GLASTONBURY – After a decade as spiritual leader of Congregation Kol Haverim in Glastonbury, Rabbi Craig Marantz will be heading west this summer, to the pulpit of the Emanuel Congregation in Chicago. He will succeed Senior Rabbi Michael Zedek, who is retiring this month.

“Rabbi Marantz created an atmosphere of warmth and caring,” says Judy Kulick, Congregation Kol Haverim executive vice president. “He has officiated at interfaith and same-sex marriages. He’s always willing to go the extra mile; he’s very unselfish. I’m sad to have him go.”

Ordained in 1999 from Hebrew Union College-Jewish Institute of Religion in New York City, Marantz earned a BA in History from UCLA and an MA in Education from Stanford University before entering the rabbinate. After ordination, he served as director of education at The Temple in Atlanta, Ga. and as associate rabbi of Temple Israel in Omaha, Neb. Named a 2015 Jewish Ledger “Mover & Shaker,” Marantz is wrapping up his service as chaplain in the Connecticut House of Representatives and on a UConn Health Center Institutional Review Board. For several years, he was on the faculty of URJ Crane Lake Camp.
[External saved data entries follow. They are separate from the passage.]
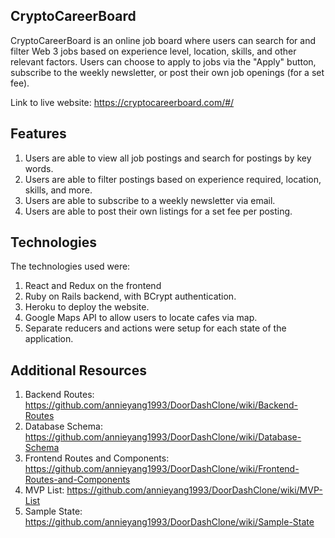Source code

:CryptoCareerBoard
----------------------

CryptoCareerBoard is an online job board where users can search for and filter Web 3 jobs based on experience level, location, skills, and other relevant factors. 
Users can choose to apply to jobs via the "Apply" button, subscribe to the weekly newsletter, or post their own job openings (for a set fee). 

Link to live website: https://cryptocareerboard.com/#/

Features
--------------------
1. Users are able to view all job postings and search for postings by key words.
2. Users are able to filter postings based on experience required, location, skills, and more.
3. Users are able to subscribe to a weekly newsletter via email.
4. Users are able to post their own listings for a set fee per posting. 



Technologies
-----------------------
The technologies used were:
1. React and Redux on the frontend
2. Ruby on Rails backend, with BCrypt authentication.
3. Heroku to deploy the website.
4. Google Maps API to allow users to locate cafes via map. 
5. Separate reducers and actions were setup for each state of the application.  

Additional Resources
--------------------------
1. Backend Routes: https://github.com/annieyang1993/DoorDashClone/wiki/Backend-Routes
2. Database Schema: https://github.com/annieyang1993/DoorDashClone/wiki/Database-Schema
3. Frontend Routes and Components: https://github.com/annieyang1993/DoorDashClone/wiki/Frontend-Routes-and-Components
4. MVP List: https://github.com/annieyang1993/DoorDashClone/wiki/MVP-List
5. Sample State: https://github.com/annieyang1993/DoorDashClone/wiki/Sample-State
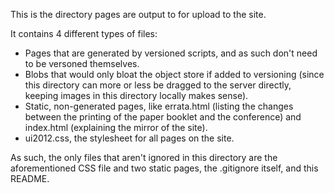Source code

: This is the directory pages are output to for upload to the site.

It contains 4 different types of files:

- Pages that are generated by versioned scripts, and as such don't need
  to be versoned themselves.
- Blobs that would only bloat the object store if added to versioning (since this directory can more or less be dragged to the server directly, keeping images in this directory locally makes sense).
- Static, non-generated pages, like errata.html (listing the changes between the printing of the paper booklet and the conference) and index.html (explaining the mirror of the site).
- ui2012.css, the stylesheet for all pages on the site.

As such, the only files that aren't ignored in this directory are the
aforementioned CSS file and two static pages, the .gitignore itself, and this README.
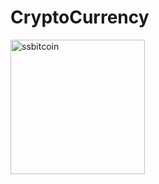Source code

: # CryptoCurrency
<img width="215" alt="ssbitcoin" src="https://user-images.githubusercontent.com/31376006/179210072-5b648ae9-5793-4b95-b6a5-d28df24a910e.png">

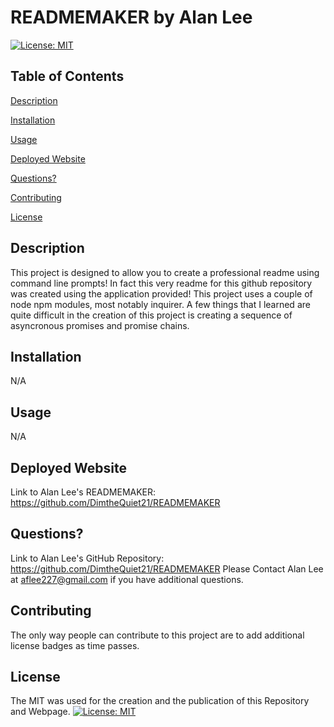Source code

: # READMEMAKER by Alan Lee

[![License: MIT](https://img.shields.io/badge/License-MIT-yellow.svg)](https://opensource.org/licenses/MIT)

## Table of Contents
[Description](#description)

[Installation](#installation)

[Usage](#usage)

[Deployed Website](#deployed-website)

[Questions?](#questions?)

[Contributing](#contributing)

[License](#license)

## Description 
This project is designed to allow you to create a professional readme using command line prompts! In fact this very readme for this github repository was created using the application provided! This project uses a couple of node npm modules, most notably inquirer. A few things that I learned are quite difficult in the creation of this project is creating a sequence of asyncronous promises and promise chains. 

## Installation
N/A

## Usage
N/A

## Deployed Website 
Link to Alan Lee's READMEMAKER: https://github.com/DimtheQuiet21/READMEMAKER

## Questions?
Link to Alan Lee's GitHub Repository: https://github.com/DimtheQuiet21/READMEMAKER
Please Contact Alan Lee at aflee227@gmail.com if you have additional questions.

## Contributing 
The only way people can contribute to this project are to add additional license badges as time passes.

## License 
The MIT was used for the creation and the publication of this Repository and Webpage.
[![License: MIT](https://img.shields.io/badge/License-MIT-yellow.svg)](https://opensource.org/licenses/MIT)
Marantz is known for his dedication to interfaith relations and social justice. At Kol Haverim, he works with the outreach committee on programming geared toward interfaith families. As a member of the Glastonbury Interfaith Clergy Group, he involves his congregants in community-wide events like the annual Thanksgiving worship service and the annual Holiday Toy Drive for the Village for Families & Children in Hartford. He engages with challenging current events, telling the Ledger last August that it is the duty of a pulpit rabbi to discuss the Iran nuclear deal from the bimah. Last September, Marantz traveled to Raleigh, N.C. to take part in America’s Journey for Justice, an historic 40-day, 860-mile march from Selma, Ala. to Washington, D.C., organized by the Religious Action Center of Reform Judaism in partnership with the NAACP. The event encouraged activism to protect the right of every American to a fair criminal justice system, uncorrupted and unfettered access to the ballot box, sustainable jobs with a living wage, and equitable public education.

Marantz draws inspiration from the Lech Lecha Torah portion as his wife, Betsy, and their two children set out on their “urban adventure.”
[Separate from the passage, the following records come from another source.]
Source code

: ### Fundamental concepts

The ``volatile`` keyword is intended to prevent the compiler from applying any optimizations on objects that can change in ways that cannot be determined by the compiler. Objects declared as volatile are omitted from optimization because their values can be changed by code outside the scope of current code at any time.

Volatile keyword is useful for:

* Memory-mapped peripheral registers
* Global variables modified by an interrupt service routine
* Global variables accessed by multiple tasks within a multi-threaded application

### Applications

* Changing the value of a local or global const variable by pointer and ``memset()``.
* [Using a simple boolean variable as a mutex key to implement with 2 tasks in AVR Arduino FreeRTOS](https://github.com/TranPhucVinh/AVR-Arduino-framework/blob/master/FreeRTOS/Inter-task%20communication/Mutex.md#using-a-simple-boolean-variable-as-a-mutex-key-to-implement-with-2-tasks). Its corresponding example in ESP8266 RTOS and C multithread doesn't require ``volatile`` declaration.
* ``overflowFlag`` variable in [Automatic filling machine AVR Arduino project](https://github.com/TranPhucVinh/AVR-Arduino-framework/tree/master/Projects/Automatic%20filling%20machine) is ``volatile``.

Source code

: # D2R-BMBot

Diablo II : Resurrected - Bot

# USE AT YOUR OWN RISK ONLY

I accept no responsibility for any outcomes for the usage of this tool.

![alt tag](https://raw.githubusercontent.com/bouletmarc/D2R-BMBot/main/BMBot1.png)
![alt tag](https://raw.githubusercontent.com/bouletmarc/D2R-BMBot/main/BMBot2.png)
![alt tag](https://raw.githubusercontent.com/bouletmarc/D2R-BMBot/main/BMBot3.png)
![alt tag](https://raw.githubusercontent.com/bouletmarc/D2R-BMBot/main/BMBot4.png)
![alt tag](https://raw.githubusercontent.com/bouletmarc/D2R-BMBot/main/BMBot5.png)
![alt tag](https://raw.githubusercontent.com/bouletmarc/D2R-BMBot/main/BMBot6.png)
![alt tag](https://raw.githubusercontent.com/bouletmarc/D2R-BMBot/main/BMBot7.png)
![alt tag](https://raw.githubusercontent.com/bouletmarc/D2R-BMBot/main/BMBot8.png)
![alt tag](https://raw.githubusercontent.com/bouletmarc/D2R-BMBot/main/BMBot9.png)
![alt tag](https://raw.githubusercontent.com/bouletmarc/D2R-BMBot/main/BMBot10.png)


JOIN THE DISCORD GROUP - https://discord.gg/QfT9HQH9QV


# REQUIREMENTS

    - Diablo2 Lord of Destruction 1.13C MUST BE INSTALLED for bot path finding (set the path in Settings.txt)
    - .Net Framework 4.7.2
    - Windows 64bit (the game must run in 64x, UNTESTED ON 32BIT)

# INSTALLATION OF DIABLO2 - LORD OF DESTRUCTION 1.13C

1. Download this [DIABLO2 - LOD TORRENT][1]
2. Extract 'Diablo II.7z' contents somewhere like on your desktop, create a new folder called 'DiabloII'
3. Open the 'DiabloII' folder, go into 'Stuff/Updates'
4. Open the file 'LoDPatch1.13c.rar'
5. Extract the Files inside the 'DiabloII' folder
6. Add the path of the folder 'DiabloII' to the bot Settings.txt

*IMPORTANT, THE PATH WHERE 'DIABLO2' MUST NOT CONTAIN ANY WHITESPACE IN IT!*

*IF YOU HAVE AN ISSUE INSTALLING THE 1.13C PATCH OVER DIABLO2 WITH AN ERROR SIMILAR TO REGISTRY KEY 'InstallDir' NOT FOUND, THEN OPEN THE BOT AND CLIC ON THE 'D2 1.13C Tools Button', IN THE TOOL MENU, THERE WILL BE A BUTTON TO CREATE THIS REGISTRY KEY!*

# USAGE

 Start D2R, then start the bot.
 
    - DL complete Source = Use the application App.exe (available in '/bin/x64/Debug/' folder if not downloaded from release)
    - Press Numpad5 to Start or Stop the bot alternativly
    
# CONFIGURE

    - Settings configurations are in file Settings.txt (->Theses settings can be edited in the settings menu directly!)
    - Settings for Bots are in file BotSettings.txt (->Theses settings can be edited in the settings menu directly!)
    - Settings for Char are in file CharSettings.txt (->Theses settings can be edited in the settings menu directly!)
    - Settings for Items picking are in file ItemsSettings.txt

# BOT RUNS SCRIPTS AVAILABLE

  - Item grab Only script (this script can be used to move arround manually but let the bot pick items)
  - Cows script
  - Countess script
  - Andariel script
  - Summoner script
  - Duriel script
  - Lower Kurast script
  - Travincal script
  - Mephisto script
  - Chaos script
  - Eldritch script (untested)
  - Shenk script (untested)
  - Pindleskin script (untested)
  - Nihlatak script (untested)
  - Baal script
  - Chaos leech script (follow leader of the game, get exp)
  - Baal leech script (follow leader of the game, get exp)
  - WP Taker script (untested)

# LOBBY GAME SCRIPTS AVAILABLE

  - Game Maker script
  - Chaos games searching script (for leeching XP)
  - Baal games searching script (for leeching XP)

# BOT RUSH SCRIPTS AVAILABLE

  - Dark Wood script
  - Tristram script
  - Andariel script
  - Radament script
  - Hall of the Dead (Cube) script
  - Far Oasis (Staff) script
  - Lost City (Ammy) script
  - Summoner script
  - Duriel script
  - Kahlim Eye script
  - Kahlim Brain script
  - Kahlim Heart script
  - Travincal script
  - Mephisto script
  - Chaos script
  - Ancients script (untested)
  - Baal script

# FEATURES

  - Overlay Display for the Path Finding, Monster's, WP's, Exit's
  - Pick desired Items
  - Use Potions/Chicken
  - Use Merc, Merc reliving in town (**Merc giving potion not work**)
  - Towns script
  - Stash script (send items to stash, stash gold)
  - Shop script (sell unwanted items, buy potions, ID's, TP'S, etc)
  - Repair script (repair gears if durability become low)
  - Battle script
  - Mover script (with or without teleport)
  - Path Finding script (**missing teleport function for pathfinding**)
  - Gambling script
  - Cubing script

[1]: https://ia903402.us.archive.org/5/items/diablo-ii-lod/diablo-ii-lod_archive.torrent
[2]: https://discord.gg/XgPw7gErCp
“In order to find his new and improved spiritual calling, Abraham has to go from that place of familiarity to a brand new place, with new challenges and opportunities,” he says. “We’ve been here 10 years and it feels like home. I am very fortunate to have served this marvelous community in Glastonbury, where I’ve grown up a lot as a rabbi. I awoke one day and realized that my sense of calling, how I wanted to serve the Jewish community, had shifted. The Emanuel Congregation community in urban Chicago came calling and I heard the call. For the spirit to grow, it requires movement. For the soul to flourish, it requires taking risks. But if we go forward to seek greater blessings, that doesn’t mean we haven’t discovered great blessings where we are. People have been kind, generous, and supportive to me as I’ve grown as a rabbi.”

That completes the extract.